> _Exercise description_
I'd like every line in the following listing that holds "RiseUp" copied.

> _Available records_

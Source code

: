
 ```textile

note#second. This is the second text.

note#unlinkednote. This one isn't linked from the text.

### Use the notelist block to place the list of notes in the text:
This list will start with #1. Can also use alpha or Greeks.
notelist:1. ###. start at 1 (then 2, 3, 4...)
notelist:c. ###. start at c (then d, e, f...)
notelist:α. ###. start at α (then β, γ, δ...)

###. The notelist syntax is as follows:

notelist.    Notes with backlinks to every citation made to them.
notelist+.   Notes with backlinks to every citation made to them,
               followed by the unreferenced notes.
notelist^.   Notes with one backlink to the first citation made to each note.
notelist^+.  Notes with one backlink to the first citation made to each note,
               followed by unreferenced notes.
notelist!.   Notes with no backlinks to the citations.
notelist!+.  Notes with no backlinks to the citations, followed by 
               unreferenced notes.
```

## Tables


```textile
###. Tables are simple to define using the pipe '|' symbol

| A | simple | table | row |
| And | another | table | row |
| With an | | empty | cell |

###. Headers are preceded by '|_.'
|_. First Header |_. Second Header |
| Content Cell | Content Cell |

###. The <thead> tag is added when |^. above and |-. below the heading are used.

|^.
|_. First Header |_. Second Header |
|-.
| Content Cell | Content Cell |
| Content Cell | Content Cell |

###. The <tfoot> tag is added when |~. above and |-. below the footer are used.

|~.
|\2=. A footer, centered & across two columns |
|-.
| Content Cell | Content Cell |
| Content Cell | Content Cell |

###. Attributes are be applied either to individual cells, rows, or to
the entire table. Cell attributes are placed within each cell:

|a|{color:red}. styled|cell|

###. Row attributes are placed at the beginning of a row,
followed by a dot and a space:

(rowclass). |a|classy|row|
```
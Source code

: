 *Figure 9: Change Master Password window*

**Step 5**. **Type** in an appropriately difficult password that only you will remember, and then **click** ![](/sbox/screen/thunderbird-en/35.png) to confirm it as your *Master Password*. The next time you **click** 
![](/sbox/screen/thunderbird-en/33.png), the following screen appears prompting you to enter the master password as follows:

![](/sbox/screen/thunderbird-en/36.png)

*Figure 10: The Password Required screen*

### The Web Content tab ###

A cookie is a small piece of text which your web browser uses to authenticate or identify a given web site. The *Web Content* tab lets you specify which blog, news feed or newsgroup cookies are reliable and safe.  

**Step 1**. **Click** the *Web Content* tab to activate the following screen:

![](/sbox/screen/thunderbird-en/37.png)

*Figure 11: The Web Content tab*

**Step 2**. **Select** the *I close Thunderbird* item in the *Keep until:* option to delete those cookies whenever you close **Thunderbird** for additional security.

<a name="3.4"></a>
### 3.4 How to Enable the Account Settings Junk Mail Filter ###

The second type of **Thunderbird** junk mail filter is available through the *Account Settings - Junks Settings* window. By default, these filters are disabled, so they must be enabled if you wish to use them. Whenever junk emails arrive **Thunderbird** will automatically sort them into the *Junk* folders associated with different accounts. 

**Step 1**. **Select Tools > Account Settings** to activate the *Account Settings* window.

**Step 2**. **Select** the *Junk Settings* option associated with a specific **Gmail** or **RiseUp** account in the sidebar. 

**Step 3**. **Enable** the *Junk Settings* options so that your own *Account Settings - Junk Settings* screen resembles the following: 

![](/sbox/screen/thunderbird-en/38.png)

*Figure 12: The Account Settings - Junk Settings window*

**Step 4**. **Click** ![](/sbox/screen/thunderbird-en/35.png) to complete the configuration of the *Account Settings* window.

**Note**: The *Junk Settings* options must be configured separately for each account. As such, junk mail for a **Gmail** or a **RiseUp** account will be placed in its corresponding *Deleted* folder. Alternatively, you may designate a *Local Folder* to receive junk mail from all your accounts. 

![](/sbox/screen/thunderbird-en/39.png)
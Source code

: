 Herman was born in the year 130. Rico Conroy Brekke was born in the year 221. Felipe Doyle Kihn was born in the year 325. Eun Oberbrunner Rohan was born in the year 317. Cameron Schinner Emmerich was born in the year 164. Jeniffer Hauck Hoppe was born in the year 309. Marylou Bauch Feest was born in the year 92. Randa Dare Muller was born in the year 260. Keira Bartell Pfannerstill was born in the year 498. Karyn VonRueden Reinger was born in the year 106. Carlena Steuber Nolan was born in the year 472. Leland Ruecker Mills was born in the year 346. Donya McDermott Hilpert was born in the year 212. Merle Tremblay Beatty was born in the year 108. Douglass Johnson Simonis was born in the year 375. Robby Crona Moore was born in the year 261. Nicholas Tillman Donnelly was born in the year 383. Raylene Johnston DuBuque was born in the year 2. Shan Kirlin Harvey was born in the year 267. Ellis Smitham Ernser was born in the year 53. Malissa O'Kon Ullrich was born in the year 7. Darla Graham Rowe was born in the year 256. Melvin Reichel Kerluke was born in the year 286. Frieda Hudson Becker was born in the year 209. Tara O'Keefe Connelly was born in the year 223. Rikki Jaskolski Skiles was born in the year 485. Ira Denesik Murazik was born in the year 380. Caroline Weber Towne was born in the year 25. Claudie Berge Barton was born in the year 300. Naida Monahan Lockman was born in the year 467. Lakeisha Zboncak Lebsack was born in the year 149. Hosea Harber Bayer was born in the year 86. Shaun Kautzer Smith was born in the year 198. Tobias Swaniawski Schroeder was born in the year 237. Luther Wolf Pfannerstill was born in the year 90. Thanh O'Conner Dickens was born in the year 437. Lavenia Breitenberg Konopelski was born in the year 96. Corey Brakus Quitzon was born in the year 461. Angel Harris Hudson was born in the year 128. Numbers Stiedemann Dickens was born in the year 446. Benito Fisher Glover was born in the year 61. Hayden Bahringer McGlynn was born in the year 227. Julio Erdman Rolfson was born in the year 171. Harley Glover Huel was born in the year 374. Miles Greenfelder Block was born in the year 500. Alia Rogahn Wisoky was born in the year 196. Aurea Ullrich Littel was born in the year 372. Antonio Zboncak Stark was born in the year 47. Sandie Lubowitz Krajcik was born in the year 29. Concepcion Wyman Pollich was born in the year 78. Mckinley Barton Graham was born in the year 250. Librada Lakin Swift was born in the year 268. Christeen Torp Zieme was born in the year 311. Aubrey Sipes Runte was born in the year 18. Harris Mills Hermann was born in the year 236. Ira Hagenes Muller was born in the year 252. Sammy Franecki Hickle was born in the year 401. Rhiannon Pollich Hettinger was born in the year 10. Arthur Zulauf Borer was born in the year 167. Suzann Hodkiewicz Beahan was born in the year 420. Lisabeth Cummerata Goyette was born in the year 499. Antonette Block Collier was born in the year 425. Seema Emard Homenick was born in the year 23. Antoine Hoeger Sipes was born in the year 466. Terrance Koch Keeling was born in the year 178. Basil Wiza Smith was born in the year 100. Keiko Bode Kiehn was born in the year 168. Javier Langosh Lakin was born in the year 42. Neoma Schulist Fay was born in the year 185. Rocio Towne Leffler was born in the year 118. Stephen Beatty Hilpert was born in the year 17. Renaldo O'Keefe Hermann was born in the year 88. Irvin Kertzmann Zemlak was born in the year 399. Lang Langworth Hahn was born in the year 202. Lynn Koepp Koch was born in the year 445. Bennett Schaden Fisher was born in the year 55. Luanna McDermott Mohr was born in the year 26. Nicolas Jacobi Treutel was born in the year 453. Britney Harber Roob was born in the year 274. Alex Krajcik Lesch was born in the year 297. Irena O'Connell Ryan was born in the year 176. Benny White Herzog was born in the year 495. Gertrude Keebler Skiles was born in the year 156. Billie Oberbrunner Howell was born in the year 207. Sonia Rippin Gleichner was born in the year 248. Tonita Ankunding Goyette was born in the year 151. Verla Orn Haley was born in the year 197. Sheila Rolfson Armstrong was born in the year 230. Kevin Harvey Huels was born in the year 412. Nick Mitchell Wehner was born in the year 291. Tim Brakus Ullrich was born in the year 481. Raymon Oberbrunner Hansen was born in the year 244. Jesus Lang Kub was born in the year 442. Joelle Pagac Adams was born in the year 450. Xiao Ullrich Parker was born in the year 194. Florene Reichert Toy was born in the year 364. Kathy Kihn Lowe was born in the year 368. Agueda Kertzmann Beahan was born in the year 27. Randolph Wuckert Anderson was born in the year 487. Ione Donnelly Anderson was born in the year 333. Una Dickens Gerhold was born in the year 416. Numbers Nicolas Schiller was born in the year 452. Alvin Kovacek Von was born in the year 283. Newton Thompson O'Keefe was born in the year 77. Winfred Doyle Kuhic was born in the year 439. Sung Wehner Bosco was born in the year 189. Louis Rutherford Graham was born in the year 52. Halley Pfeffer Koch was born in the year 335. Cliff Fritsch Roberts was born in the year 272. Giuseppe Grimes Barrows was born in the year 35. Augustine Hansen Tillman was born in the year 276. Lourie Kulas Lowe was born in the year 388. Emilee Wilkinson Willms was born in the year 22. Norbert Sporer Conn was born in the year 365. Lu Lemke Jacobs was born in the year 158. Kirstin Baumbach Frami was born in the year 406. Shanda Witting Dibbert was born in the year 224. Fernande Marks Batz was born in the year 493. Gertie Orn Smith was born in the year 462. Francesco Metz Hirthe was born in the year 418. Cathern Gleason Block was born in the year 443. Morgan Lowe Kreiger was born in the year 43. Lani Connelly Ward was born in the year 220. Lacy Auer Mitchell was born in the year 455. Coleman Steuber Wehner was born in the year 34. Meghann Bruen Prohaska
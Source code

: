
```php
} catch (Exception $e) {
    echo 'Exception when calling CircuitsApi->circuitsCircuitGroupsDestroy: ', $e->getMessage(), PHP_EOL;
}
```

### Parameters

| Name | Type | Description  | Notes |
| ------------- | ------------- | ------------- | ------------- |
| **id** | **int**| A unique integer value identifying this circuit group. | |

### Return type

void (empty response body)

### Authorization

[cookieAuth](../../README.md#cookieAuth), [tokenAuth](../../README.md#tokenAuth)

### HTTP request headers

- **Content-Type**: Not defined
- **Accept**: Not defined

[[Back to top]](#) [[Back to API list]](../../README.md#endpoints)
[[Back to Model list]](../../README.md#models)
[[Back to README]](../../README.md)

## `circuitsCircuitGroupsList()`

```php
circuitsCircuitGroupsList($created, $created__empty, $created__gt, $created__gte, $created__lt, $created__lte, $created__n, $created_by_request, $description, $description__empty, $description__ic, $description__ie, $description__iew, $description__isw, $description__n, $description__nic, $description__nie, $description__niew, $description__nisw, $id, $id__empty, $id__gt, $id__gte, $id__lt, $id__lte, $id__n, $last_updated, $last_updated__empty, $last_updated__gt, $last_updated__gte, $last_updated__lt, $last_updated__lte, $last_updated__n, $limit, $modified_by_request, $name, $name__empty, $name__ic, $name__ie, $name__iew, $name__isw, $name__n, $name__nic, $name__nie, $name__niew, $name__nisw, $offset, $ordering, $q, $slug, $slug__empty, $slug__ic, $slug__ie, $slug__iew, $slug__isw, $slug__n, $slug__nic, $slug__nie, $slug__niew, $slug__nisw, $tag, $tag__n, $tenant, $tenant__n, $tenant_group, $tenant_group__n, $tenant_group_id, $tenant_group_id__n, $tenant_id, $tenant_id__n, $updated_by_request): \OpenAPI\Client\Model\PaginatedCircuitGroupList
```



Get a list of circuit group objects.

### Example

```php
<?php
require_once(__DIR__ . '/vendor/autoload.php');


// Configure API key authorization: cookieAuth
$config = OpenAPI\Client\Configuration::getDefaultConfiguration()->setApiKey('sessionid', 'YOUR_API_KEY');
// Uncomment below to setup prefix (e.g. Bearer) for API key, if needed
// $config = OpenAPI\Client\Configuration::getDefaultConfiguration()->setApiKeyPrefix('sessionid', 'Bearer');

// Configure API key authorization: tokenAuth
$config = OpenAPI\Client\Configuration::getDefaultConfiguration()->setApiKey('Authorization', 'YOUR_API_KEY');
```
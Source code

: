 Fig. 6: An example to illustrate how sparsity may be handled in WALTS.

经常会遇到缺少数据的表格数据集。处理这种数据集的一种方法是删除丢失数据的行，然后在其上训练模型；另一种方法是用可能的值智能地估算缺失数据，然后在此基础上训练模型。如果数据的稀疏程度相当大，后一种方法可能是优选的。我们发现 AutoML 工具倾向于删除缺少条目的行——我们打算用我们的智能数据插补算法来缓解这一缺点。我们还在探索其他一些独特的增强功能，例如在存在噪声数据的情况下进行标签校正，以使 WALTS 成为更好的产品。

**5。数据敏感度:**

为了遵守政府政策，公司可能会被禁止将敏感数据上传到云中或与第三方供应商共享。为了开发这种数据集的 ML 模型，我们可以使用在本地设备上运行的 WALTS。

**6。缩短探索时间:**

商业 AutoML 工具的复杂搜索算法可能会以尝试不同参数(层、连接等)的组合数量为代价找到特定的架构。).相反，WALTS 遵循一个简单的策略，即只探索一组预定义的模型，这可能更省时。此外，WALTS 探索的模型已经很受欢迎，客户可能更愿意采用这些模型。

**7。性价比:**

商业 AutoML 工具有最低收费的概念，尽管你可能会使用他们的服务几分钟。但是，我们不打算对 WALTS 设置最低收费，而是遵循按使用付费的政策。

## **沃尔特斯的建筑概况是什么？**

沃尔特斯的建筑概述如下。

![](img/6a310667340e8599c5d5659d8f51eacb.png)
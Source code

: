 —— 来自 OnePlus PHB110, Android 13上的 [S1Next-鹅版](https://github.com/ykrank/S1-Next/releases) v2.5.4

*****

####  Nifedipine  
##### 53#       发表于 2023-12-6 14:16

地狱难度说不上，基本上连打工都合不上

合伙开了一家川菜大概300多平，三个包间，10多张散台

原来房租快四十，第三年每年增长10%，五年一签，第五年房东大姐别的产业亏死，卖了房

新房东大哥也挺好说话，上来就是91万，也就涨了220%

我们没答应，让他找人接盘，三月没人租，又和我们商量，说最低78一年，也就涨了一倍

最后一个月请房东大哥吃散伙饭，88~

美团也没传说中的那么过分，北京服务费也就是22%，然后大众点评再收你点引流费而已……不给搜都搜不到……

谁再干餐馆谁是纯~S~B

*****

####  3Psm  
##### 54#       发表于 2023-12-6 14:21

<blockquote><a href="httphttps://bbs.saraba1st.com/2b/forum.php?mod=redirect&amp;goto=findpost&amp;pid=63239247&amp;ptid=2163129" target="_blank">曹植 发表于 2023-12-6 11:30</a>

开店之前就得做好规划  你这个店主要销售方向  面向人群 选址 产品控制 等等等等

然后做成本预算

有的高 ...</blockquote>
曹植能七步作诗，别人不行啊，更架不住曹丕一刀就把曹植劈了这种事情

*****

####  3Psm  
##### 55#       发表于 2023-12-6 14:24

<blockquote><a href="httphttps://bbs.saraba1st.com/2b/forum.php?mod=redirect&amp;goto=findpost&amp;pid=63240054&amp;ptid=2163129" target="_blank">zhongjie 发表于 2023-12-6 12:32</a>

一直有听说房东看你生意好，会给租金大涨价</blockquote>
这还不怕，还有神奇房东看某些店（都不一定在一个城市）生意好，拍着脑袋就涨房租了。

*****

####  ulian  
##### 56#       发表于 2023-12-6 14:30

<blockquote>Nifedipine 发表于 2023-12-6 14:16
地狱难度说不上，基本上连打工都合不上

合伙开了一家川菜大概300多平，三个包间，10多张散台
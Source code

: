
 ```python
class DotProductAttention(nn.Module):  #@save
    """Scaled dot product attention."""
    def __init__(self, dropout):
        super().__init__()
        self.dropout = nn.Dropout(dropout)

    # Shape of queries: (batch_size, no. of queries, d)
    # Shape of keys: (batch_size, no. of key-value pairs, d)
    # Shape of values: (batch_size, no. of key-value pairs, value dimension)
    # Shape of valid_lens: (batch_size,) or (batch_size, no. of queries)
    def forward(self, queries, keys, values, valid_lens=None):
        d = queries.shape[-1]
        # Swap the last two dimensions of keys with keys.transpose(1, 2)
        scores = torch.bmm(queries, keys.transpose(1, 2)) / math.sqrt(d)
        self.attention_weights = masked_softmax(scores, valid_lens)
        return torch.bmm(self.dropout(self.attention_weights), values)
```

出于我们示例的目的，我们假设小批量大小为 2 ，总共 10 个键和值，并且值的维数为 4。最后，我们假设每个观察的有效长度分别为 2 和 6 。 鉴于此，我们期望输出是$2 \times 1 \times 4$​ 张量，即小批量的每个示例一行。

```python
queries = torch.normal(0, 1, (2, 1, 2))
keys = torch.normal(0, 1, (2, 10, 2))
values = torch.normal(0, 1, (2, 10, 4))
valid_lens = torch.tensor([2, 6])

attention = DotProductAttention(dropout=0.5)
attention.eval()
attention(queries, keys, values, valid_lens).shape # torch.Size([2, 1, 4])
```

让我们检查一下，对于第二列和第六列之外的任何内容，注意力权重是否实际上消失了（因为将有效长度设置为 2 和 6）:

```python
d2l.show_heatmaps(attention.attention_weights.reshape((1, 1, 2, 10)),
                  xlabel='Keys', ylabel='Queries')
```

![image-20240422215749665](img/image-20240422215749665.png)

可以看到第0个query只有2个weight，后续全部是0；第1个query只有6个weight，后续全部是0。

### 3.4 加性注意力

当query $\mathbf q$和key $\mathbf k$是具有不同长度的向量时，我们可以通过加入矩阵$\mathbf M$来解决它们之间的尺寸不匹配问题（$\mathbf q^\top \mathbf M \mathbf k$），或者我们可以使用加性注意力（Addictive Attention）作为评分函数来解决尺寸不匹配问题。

> _Solution to this task_
**Step 2**. **Select** the *Junk Settings* option associated with a specific **Gmail** or **RiseUp** account in the sidebar. 
**Note**: The *Junk Settings* options must be configured separately for each account. As such, junk mail for a **Gmail** or a **RiseUp** account will be placed in its corresponding *Deleted* folder. Alternatively, you may designate a *Local Folder* to receive junk mail from all your accounts. 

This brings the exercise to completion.